Dışavurumculuğun Özellikleri

Dışavurumculuk, yazarların eserleri aracılığıyla duygu ve duygularını ifade ettikleri sanatsal bir hareketti, bu ifade abartılı, ahlaksız, yıkıcı ve karamsarlıkla gerçekleşti.

Yalnızlık, sefalet ve delilik gibi konular sıklıkla ele alındı. Dışavurumculuğun temel özelliklerini inceleyin:

1. yoğun renkler

Paylaş Tweet Tweet

Ernst Ludwig Kirchner tarafından oyulmuş bir sandalyeden önce Fränzi (1910)

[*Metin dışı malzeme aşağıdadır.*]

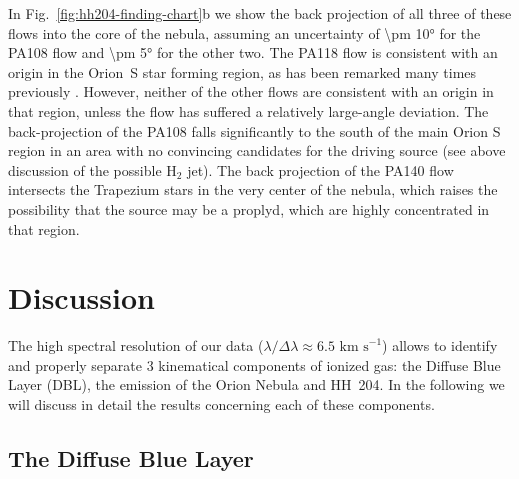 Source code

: \documentclass[twocolumn,linenumbers]{aastex63}
\newcommand\chem[1]{\ensuremath{\mathrm{#1}}}
\begin{document}
In Fig.~\ref{fig:hh204-finding-chart}b we show the back projection of all three of these flows into the core of the nebula,
assuming an uncertainty of \ang{\pm 10} for the PA108 flow and \ang{\pm 5} for the other two. The PA118 flow is consistent with an origin in the Orion~S
star forming region, as has been remarked many times previously \citep{ODell:1997a, Rosado:2002e, ODell:2003n}.
However, neither of the other flows are consistent with an origin in that region, unless the flow has suffered a relatively large-angle deviation.
The back-projection of the PA108 falls significantly to the south of the main Orion S region in an area with no convincing candidates for the driving source (see above discussion of the possible \chem{H_2} jet). The back projection of the PA140 flow intersects the Trapezium stars in the very center of the nebula, which raises the possibility that the source may be a proplyd, which are highly concentrated in that region. 






\section{Discussion}
\label{sec:dic}


The high spectral resolution of our data ($\lambda/\Delta \lambda \approx 6.5 \text{ km s}^{-1}$) allows to identify and properly separate 3 kinematical components of ionized gas: the Diffuse Blue Layer (DBL), the emission of the Orion Nebula and HH~204. In the following we will discuss in detail the results concerning each of these components. 

\subsection{The Diffuse Blue Layer}
\label{subsec:disc_blue_layer}
\end{document}
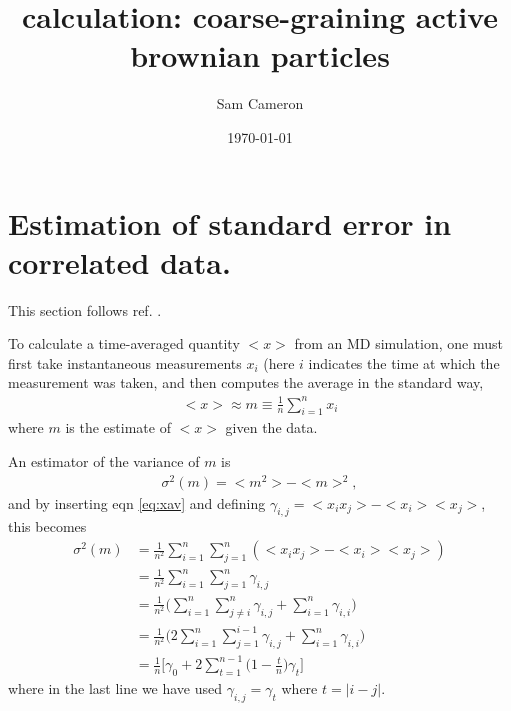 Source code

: \documentclass[twocolumn,amsmath,amssymb,aps]{revtex4-1}%
\begin{document}
 
\title{calculation: coarse-graining active brownian particles}
\author{Sam Cameron}
%
\date{\today}

\begin{abstract}
\end{abstract}

\maketitle

\section{Estimation of standard error in correlated data.}

This section follows ref. \cite{doi:10.1063/1.457480}.

To calculate a time-averaged quantity $<x>$ from an MD simulation, one
must first take instantaneous measurements $x_i$ (here $i$ indicates the
time at which the measurement was taken, and then computes the average in
the standard way,
\begin{align}\label{eq:xav}
  <x>\approx m \equiv \frac{1}{n}\sum_{i=1}^nx_i
\end{align}
where $m$ is the estimate of $<x>$ given the data.

An estimator of the variance of $m$ is
\begin{align}\label{eq:sigma_est}
  \sigma^2(m) = <m^2>-<m>^2,
\end{align}
and by inserting eqn \ref{eq:xav} and defining
$\gamma_{i,j}=<x_ix_j>-<x_i><x_j>$, this becomes
\begin{align}
  \sigma^2(m)
  &= \frac{1}{n^2}\sum_{i=1}^n\sum_{j=1}^n(<x_ix_j>-<x_i><x_j>)
  \nonumber\\
  &= \frac{1}{n^2}\sum_{i=1}^n\sum_{j=1}^n\gamma_{i,j}\nonumber\\
  &=\frac{1}{n^2}\bigg(\sum_{i=1}^n\sum_{j\neq i}^n\gamma_{i,j}
  + \sum_{i=1}^n\gamma_{i,i}\bigg)\nonumber\\
  &=\frac{1}{n^2}\bigg(2\sum_{i=1}^n\sum_{j=1}^{i-1}\gamma_{i,j}
  + \sum_{i=1}^n\gamma_{i,i}\bigg)\nonumber\\
  &=\frac{1}{n}\bigg[\gamma_0
    +2\sum_{t=1}^{n-1}\bigg(1-\frac{t}{n}\bigg)\gamma_t\bigg]
\end{align}
where in the last line we have used $\gamma_{i,j}=\gamma_t$ where $t=|i-j|$.
\end{document}
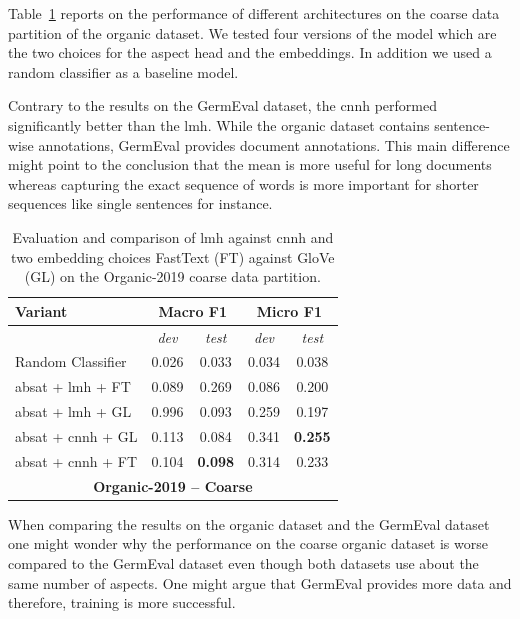 \bigskip
Table~\ref{tab:06_resultsOrganic2} reports on the performance of different architectures on the coarse data partition of the organic dataset. We tested four versions of the model which are the two choices for the aspect head and the embeddings. In addition we used a random classifier as a baseline model.
\medskip

Contrary to the results on the GermEval dataset, the \acrfull{cnnh} performed significantly better than the \acrfull{lmh}. While the organic dataset contains sentence-wise annotations, GermEval provides document annotations. This main difference might point to the conclusion that the mean is more useful for long documents whereas capturing the exact sequence of words is more important for shorter sequences like single sentences for instance. 
\bigskip

\begin{table}[htb]
	\centering
	\begin{tabular*}{\textwidth}{l@{\extracolsep{\fill}}cccc@{}}
	\toprule
	Variant          & \multicolumn{2}{c}{\textbf{Macro F1}}     & \multicolumn{2}{c}{\textbf{Micro F1}}       \\ 
	\midrule
					 & \textit{dev}      	& \textit{test} 		& \textit{dev}      		& \textit{test} 		\\
	\midrule

	Random Classifier          		&  0.026 		& 0.033&  0.034 &   0.038  				\\
	\gls{absat} + \gls{lmh} + FT    & 0.089     & 0.269	&  0.086 &   0.200   			\\ 
	\gls{absat} + \gls{lmh} + GL    & 0.996     & 0.093	&  0.259 &   0.197   			\\ 

	\gls{absat} + \gls{cnnh} + GL   & 0.113     & 0.084	& 0.341   &  \textbf{0.255} 				\\ 	
	\gls{absat} + \gls{cnnh} + FT   & 0.104     & \textbf{0.098} & 0.314  &   0.233				\\ 
	\bottomrule
	\multicolumn{5}{c}{\textbf{Organic-2019 -- Coarse}} \\
	\end{tabular*}
	\caption{Evaluation and comparison of \acrfull{lmh} against \acrfull{cnnh} and two embedding choices FastText {(FT)} against GloVe {(GL)} on the Organic-2019 coarse data partition.}
	\label{tab:06_resultsOrganic2}
\end{table}

When comparing the results on the organic dataset and the GermEval dataset one might wonder why the performance on the coarse organic dataset is worse compared to the GermEval dataset even though both datasets use about the same number of aspects. One might argue that GermEval provides more data and therefore, training is more successful.

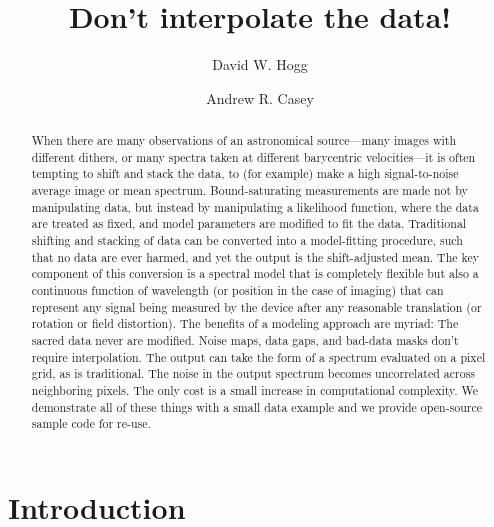 \documentclass[modern]{aastex631}
\begin{document}
\title{\Large Don't interpolate the data!}

\author[0000-0003-2866-9403]{David W. Hogg}

\author[0000-0003-0174-0564]{Andrew R. Casey}

\begin{abstract}\noindent
When there are many observations of an astronomical source---many images with different dithers, or many spectra taken at different barycentric velocities---it is often tempting to shift and stack the data, to (for example) make a high signal-to-noise average image or mean spectrum.
Bound-saturating measurements are made not by manipulating data, but instead by manipulating a likelihood function, where the data are treated as fixed, and model parameters are modified to fit the data.
Traditional shifting and stacking of data can be converted into a model-fitting procedure, such that no data are ever harmed, and yet the output is the shift-adjusted mean.
The key component of this conversion is a spectral model that is completely flexible but also a continuous function of wavelength (or position in the case of imaging) that can represent any signal being measured by the device after any reasonable translation (or rotation or field distortion).
The benefits of a modeling approach are myriad:
The sacred data never are modified.
Noise maps, data gaps, and bad-data masks don't require interpolation.
The output can take the form of a spectrum evaluated on a pixel grid, as is traditional.
The noise in the output spectrum becomes uncorrelated across neighboring pixels. 
The only cost is a small increase in computational complexity.
We demonstrate all of these things with a small data example and we provide open-source sample code for re-use.
\end{abstract}


\section*{}\clearpage
\section{Introduction}\label{sec:intro}
\end{document}
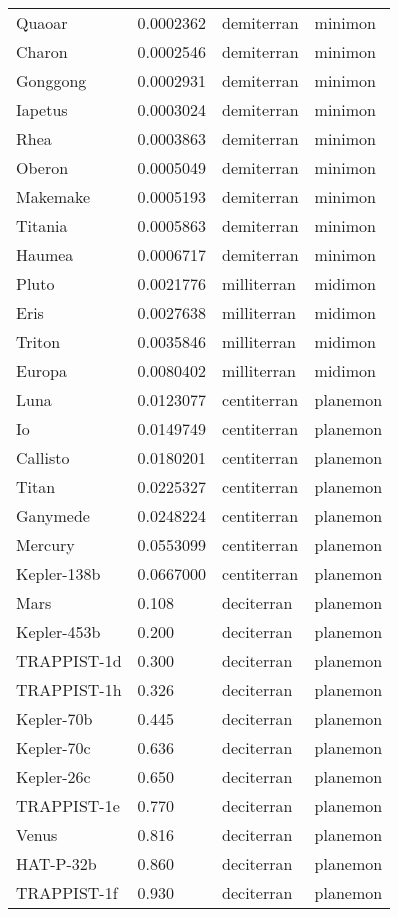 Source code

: \documentclass[
  letterpaper,
]{book}
\begin{document}
\begin{longtable}[]{@{}llll@{}}
Quaoar & 0.0002362 & demiterran & minimon \\
Charon & 0.0002546 & demiterran & minimon \\
Gonggong & 0.0002931 & demiterran & minimon \\
Iapetus & 0.0003024 & demiterran & minimon \\
Rhea & 0.0003863 & demiterran & minimon \\
Oberon & 0.0005049 & demiterran & minimon \\
Makemake & 0.0005193 & demiterran & minimon \\
Titania & 0.0005863 & demiterran & minimon \\
Haumea & 0.0006717 & demiterran & minimon \\
Pluto & 0.0021776 & milliterran & midimon \\
Eris & 0.0027638 & milliterran & midimon \\
Triton & 0.0035846 & milliterran & midimon \\
Europa & 0.0080402 & milliterran & midimon \\
Luna & 0.0123077 & centiterran & planemon \\
Io & 0.0149749 & centiterran & planemon \\
Callisto & 0.0180201 & centiterran & planemon \\
Titan & 0.0225327 & centiterran & planemon \\
Ganymede & 0.0248224 & centiterran & planemon \\
Mercury & 0.0553099 & centiterran & planemon \\
Kepler-138b & 0.0667000 & centiterran & planemon \\
Mars & 0.108 & deciterran & planemon \\
Kepler-453b & 0.200 & deciterran & planemon \\
TRAPPIST-1d & 0.300 & deciterran & planemon \\
TRAPPIST-1h & 0.326 & deciterran & planemon \\
Kepler-70b & 0.445 & deciterran & planemon \\
Kepler-70c & 0.636 & deciterran & planemon \\
Kepler-26c & 0.650 & deciterran & planemon \\
TRAPPIST-1e & 0.770 & deciterran & planemon \\
Venus & 0.816 & deciterran & planemon \\
HAT-P-32b & 0.860 & deciterran & planemon \\
TRAPPIST-1f & 0.930 & deciterran & planemon \\

\end{longtable}
\end{document}
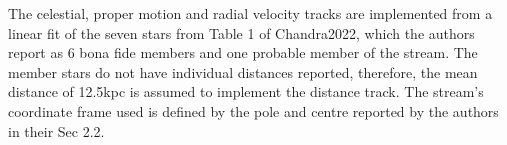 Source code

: The celestial, proper motion and radial velocity tracks are implemented from a linear fit of the seven stars from Table 1 of Chandra2022, which the authors report as 6 bona fide members and one probable member of the stream. The member stars do not have individual distances reported, therefore, the mean distance of 12.5kpc is assumed to implement the distance track. The stream's coordinate frame used is defined by the pole and centre reported by the authors in their Sec 2.2.
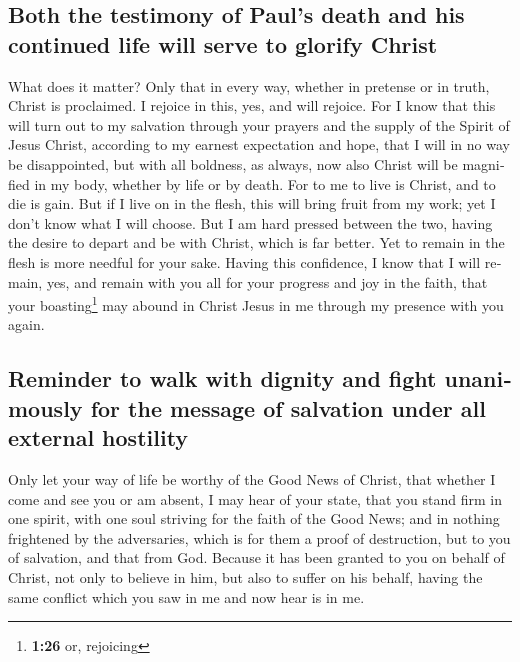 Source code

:\begin{paracol}{2}
\begin{otherlanguage}{english}
\hypertarget{both-the-testimony-of-pauls-death-and-his-continued-life-will-serve-to-glorify-christ}{%
\subsection{Both the testimony of Paul's death and his continued life
will serve to glorify
Christ}\label{both-the-testimony-of-pauls-death-and-his-continued-life-will-serve-to-glorify-christ}}

 What does it matter? Only that in every way, whether in
pretense or in truth, Christ is proclaimed. I rejoice in this, yes, and
will rejoice.  For I know that this will turn out to my
salvation through your prayers and the supply of the Spirit of Jesus
Christ,  according to my earnest expectation and hope,
that I will in no way be disappointed, but with all boldness, as always,
now also Christ will be magnified in my body, whether by life or by
death.  For to me to live is Christ, and to die is gain.
 But if I live on in the flesh, this will bring fruit
from my work; yet I don't know what I will choose.  But I
am hard pressed between the two, having the desire to depart and be with
Christ, which is far better.  Yet to remain in the flesh
is more needful for your sake.  Having this confidence, I
know that I will remain, yes, and remain with you all for your progress
and joy in the faith,  that your boasting\footnote{\textbf{1:26}
  or, rejoicing} may abound in Christ Jesus in me through my presence
with you again.

\hypertarget{reminder-to-walk-with-dignity-and-fight-unanimously-for-the-message-of-salvation-under-all-external-hostility}{%
\subsection{Reminder to walk with dignity and fight unanimously for the
message of salvation under all external
hostility}\label{reminder-to-walk-with-dignity-and-fight-unanimously-for-the-message-of-salvation-under-all-external-hostility}}

 Only let your way of life be worthy of the Good News of
Christ, that whether I come and see you or am absent, I may hear of your
state, that you stand firm in one spirit, with one soul striving for the
faith of the Good News;  and in nothing frightened by the
adversaries, which is for them a proof of destruction, but to you of
salvation, and that from God.  Because it has been
granted to you on behalf of Christ, not only to believe in him, but also
to suffer on his behalf,  having the same conflict which
you saw in me and now hear is in me.


\end{otherlanguage}
\end{paracol}
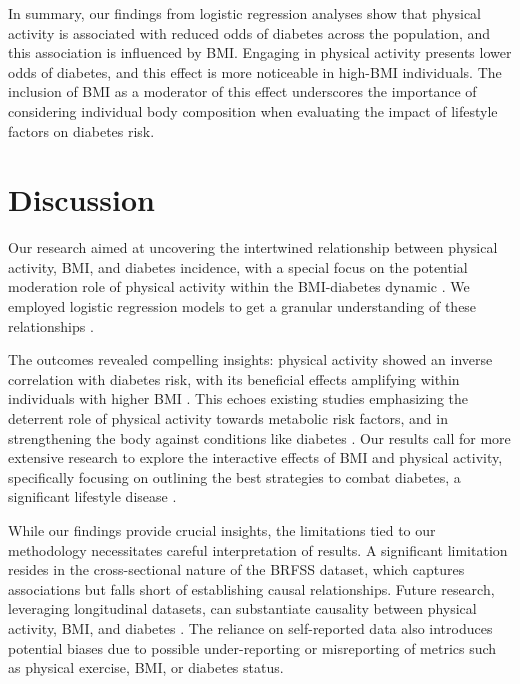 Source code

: \documentclass[11pt]{article}
\begin{document}
In summary, our findings from logistic regression analyses show that physical activity is associated with reduced odds of diabetes across the population, and this association is influenced by BMI. Engaging in physical activity presents lower odds of diabetes, and this effect is more noticeable in high-BMI individuals. The inclusion of BMI as a moderator of this effect underscores the importance of considering individual body composition when evaluating the impact of lifestyle factors on diabetes risk.

\section*{Discussion}

Our research aimed at uncovering the intertwined relationship between physical activity, BMI, and diabetes incidence, with a special focus on the potential moderation role of physical activity within the BMI-diabetes dynamic \cite{Bohn2015ImpactOP, Zhao2020PhysicalAL, Mora2007PhysicalAA}. We employed logistic regression models to get a granular understanding of these relationships \cite{Simmons2016EffectOP, Boruvka2016AssessingTC}.

The outcomes revealed compelling insights: physical activity showed an inverse correlation with diabetes risk, with its beneficial effects amplifying within individuals with higher BMI \cite{Mao2022PhysicalAR, Kaizu2014ImpactOL}. This echoes existing studies emphasizing the deterrent role of physical activity towards metabolic risk factors, and in strengthening the body against conditions like diabetes \cite{Wahid2016QuantifyingTA}. Our results call for more extensive research to explore the interactive effects of BMI and physical activity, specifically focusing on outlining the best strategies to combat diabetes, a significant lifestyle disease \cite{Shi2013PhysicalAS}. 

While our findings provide crucial insights, the limitations tied to our methodology necessitates careful interpretation of results. A significant limitation resides in the cross-sectional nature of the BRFSS dataset, which captures associations but falls short of establishing causal relationships. Future research, leveraging longitudinal datasets, can substantiate causality between physical activity, BMI, and diabetes \cite{Rask-Andersen2017GeneenvironmentIS}. The reliance on self-reported data also introduces potential biases due to possible under-reporting or misreporting of metrics such as physical exercise, BMI, or diabetes status.
\end{document}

Dışavurumculuğun temel özelliklerinden biri, gerçek olmayan, yani gerçekliği doğrudan temsil etmeyen, güçlü ve canlı renklerin kullanılmasıdır .

2. Kalın ve bozuk izler

Dışavurumcu eserlerin güçlü ve belirgin özellikleri vardı, ama dış hatlarında doğrusallık yoktu.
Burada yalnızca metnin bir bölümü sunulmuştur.